[Items from a dataset]
====

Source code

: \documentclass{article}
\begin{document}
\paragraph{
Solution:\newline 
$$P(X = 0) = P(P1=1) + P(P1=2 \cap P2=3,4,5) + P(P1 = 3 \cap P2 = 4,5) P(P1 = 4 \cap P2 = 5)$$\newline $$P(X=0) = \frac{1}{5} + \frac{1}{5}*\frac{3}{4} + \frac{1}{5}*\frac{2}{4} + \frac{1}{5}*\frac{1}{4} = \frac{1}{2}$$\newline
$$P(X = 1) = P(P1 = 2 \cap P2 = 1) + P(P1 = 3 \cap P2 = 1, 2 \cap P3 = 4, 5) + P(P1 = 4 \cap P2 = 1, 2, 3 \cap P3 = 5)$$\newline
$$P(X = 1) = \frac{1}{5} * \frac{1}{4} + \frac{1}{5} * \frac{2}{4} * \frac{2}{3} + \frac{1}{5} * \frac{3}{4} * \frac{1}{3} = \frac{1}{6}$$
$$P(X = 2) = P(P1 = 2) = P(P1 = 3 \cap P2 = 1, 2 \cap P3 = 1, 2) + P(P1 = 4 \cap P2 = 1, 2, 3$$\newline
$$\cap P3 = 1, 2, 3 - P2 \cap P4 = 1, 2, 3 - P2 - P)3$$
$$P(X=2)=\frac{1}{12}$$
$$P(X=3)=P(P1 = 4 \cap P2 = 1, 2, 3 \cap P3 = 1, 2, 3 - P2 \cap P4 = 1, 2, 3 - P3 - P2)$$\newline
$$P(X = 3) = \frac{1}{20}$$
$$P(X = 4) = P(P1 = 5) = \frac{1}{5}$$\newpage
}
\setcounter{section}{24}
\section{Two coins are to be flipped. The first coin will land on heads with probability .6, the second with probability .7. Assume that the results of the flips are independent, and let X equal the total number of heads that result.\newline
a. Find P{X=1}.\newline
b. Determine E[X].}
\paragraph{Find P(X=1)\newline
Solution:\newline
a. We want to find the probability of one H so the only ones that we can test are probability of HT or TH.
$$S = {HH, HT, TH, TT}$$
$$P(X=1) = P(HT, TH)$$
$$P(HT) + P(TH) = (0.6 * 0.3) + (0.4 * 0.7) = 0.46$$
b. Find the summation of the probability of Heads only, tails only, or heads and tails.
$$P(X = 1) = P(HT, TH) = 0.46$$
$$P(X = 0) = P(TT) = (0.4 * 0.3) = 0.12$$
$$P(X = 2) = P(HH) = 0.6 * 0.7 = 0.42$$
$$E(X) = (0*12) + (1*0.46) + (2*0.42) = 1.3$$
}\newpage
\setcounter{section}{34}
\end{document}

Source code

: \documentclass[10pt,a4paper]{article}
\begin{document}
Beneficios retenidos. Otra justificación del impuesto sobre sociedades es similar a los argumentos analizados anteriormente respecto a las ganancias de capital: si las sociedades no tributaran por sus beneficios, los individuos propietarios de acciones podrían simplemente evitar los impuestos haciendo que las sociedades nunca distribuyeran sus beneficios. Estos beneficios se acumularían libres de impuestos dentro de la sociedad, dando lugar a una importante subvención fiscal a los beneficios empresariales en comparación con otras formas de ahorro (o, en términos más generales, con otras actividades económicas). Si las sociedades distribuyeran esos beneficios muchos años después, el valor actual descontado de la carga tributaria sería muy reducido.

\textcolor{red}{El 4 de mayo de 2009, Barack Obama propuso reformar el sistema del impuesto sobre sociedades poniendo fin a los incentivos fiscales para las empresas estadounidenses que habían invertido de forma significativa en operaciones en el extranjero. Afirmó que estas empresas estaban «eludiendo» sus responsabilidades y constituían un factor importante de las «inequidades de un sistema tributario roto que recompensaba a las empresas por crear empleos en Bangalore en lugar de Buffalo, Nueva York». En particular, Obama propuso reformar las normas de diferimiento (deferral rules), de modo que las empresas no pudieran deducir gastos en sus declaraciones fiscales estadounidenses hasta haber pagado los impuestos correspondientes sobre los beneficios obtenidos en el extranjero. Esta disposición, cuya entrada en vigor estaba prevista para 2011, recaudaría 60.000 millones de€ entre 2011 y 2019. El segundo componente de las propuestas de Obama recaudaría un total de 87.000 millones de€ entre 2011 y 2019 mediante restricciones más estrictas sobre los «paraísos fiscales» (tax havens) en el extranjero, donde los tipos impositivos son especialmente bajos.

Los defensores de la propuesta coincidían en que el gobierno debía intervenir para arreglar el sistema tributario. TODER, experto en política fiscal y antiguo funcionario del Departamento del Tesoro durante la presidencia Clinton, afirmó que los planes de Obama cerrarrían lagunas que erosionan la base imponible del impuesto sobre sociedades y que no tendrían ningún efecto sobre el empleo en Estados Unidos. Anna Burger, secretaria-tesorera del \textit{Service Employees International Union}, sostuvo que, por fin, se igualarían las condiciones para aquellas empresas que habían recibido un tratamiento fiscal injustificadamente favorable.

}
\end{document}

====

◆ **How to complete this task**
Give the data again. Keep every line identical.

◆ **Solution to this task**
Source code

: \documentclass{article}
\begin{document}
\paragraph{
Solution:\newline 
$$P(X = 0) = P(P1=1) + P(P1=2 \cap P2=3,4,5) + P(P1 = 3 \cap P2 = 4,5) P(P1 = 4 \cap P2 = 5)$$\newline $$P(X=0) = \frac{1}{5} + \frac{1}{5}*\frac{3}{4} + \frac{1}{5}*\frac{2}{4} + \frac{1}{5}*\frac{1}{4} = \frac{1}{2}$$\newline
$$P(X = 1) = P(P1 = 2 \cap P2 = 1) + P(P1 = 3 \cap P2 = 1, 2 \cap P3 = 4, 5) + P(P1 = 4 \cap P2 = 1, 2, 3 \cap P3 = 5)$$\newline
$$P(X = 1) = \frac{1}{5} * \frac{1}{4} + \frac{1}{5} * \frac{2}{4} * \frac{2}{3} + \frac{1}{5} * \frac{3}{4} * \frac{1}{3} = \frac{1}{6}$$
$$P(X = 2) = P(P1 = 2) = P(P1 = 3 \cap P2 = 1, 2 \cap P3 = 1, 2) + P(P1 = 4 \cap P2 = 1, 2, 3$$\newline
$$\cap P3 = 1, 2, 3 - P2 \cap P4 = 1, 2, 3 - P2 - P)3$$
$$P(X=2)=\frac{1}{12}$$
$$P(X=3)=P(P1 = 4 \cap P2 = 1, 2, 3 \cap P3 = 1, 2, 3 - P2 \cap P4 = 1, 2, 3 - P3 - P2)$$\newline
$$P(X = 3) = \frac{1}{20}$$
$$P(X = 4) = P(P1 = 5) = \frac{1}{5}$$\newpage
}
\setcounter{section}{24}
\section{Two coins are to be flipped. The first coin will land on heads with probability .6, the second with probability .7. Assume that the results of the flips are independent, and let X equal the total number of heads that result.\newline
a. Find P{X=1}.\newline
b. Determine E[X].}
\paragraph{Find P(X=1)\newline
Solution:\newline
a. We want to find the probability of one H so the only ones that we can test are probability of HT or TH.
$$S = {HH, HT, TH, TT}$$
$$P(X=1) = P(HT, TH)$$
$$P(HT) + P(TH) = (0.6 * 0.3) + (0.4 * 0.7) = 0.46$$
b. Find the summation of the probability of Heads only, tails only, or heads and tails.
$$P(X = 1) = P(HT, TH) = 0.46$$
$$P(X = 0) = P(TT) = (0.4 * 0.3) = 0.12$$
$$P(X = 2) = P(HH) = 0.6 * 0.7 = 0.42$$
$$E(X) = (0*12) + (1*0.46) + (2*0.42) = 1.3$$
}\newpage
\setcounter{section}{34}
\end{document}

Source code

: \documentclass[10pt,a4paper]{article}
\begin{document}
Beneficios retenidos. Otra justificación del impuesto sobre sociedades es similar a los argumentos analizados anteriormente respecto a las ganancias de capital: si las sociedades no tributaran por sus beneficios, los individuos propietarios de acciones podrían simplemente evitar los impuestos haciendo que las sociedades nunca distribuyeran sus beneficios. Estos beneficios se acumularían libres de impuestos dentro de la sociedad, dando lugar a una importante subvención fiscal a los beneficios empresariales en comparación con otras formas de ahorro (o, en términos más generales, con otras actividades económicas). Si las sociedades distribuyeran esos beneficios muchos años después, el valor actual descontado de la carga tributaria sería muy reducido.

\textcolor{red}{El 4 de mayo de 2009, Barack Obama propuso reformar el sistema del impuesto sobre sociedades poniendo fin a los incentivos fiscales para las empresas estadounidenses que habían invertido de forma significativa en operaciones en el extranjero. Afirmó que estas empresas estaban «eludiendo» sus responsabilidades y constituían un factor importante de las «inequidades de un sistema tributario roto que recompensaba a las empresas por crear empleos en Bangalore en lugar de Buffalo, Nueva York». En particular, Obama propuso reformar las normas de diferimiento (deferral rules), de modo que las empresas no pudieran deducir gastos en sus declaraciones fiscales estadounidenses hasta haber pagado los impuestos correspondientes sobre los beneficios obtenidos en el extranjero. Esta disposición, cuya entrada en vigor estaba prevista para 2011, recaudaría 60.000 millones de€ entre 2011 y 2019. El segundo componente de las propuestas de Obama recaudaría un total de 87.000 millones de€ entre 2011 y 2019 mediante restricciones más estrictas sobre los «paraísos fiscales» (tax havens) en el extranjero, donde los tipos impositivos son especialmente bajos.

Los defensores de la propuesta coincidían en que el gobierno debía intervenir para arreglar el sistema tributario. TODER, experto en política fiscal y antiguo funcionario del Departamento del Tesoro durante la presidencia Clinton, afirmó que los planes de Obama cerrarrían lagunas que erosionan la base imponible del impuesto sobre sociedades y que no tendrían ningún efecto sobre el empleo en Estados Unidos. Anna Burger, secretaria-tesorera del \textit{Service Employees International Union}, sostuvo que, por fin, se igualarían las condiciones para aquellas empresas que habían recibido un tratamiento fiscal injustificadamente favorable.

}
\end{document}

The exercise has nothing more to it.